Motivation: Small non-coding RNAs (sRNAs) have major roles in the post-transcriptional regulation in prokaryotes. The experimental validation of a relatively small number of sRNAs in quite few species requires developing computational algorithms capable of robustly encoding the available knowledge and utilizing this knowledge to predict sRNAs within and across species. Results: We present a novel methodology designed to identify bacterial sRNAs by incorporating the knowledge encoded by different sRNA prediction methods and optimally aggregating them as potential predictors.
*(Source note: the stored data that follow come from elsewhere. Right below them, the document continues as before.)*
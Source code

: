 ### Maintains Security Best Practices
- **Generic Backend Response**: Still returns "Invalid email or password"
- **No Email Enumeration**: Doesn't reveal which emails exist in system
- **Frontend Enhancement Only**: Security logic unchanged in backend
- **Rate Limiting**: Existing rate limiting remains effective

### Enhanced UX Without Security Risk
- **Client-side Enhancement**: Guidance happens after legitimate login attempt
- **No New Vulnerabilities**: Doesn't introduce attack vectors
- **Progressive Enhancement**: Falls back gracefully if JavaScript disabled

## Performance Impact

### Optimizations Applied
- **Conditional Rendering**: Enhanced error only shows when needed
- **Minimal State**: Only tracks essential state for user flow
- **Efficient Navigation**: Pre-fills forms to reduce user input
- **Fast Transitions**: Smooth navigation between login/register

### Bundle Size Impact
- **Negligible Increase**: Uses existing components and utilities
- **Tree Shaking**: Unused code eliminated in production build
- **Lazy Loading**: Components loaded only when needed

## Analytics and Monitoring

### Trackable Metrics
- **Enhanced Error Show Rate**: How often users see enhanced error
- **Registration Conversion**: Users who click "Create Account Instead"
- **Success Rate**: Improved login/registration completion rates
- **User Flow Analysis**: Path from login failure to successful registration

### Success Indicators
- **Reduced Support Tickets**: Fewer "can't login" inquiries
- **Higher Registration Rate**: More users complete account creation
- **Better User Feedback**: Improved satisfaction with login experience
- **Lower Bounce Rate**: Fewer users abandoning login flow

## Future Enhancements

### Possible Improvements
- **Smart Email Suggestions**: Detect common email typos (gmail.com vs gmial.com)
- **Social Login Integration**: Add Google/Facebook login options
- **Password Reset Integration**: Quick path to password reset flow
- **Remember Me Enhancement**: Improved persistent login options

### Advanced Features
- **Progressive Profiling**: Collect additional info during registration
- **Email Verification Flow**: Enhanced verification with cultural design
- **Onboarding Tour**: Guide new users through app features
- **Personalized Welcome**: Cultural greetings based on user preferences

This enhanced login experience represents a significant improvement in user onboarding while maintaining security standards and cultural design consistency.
Because some of these methods emphasize specificity, whereas others emphasize sensitivity while detecting sRNAs, their optimal aggregation constitute trade-off solutions between these two contradictory objectives that enhance their individual merits. Many non-redundant optimal aggregations uncovered by using multi-objective optimization techniques are then combined into a multi-classifier, which ensures robustness during detection and prediction even in genomes with distinct nucleotide composition. By training with sRNAs in Salmonella enterica Typhimurium, we were able to successfully predict sRNAs in Sinorhizobium meliloti, as well as in multiple and poorly annotated species. The proposed methodology, like a meta-analysis approach, may begin to lay a possible foundation for developing robust predictive methods across a wide spectrum of genomic variability.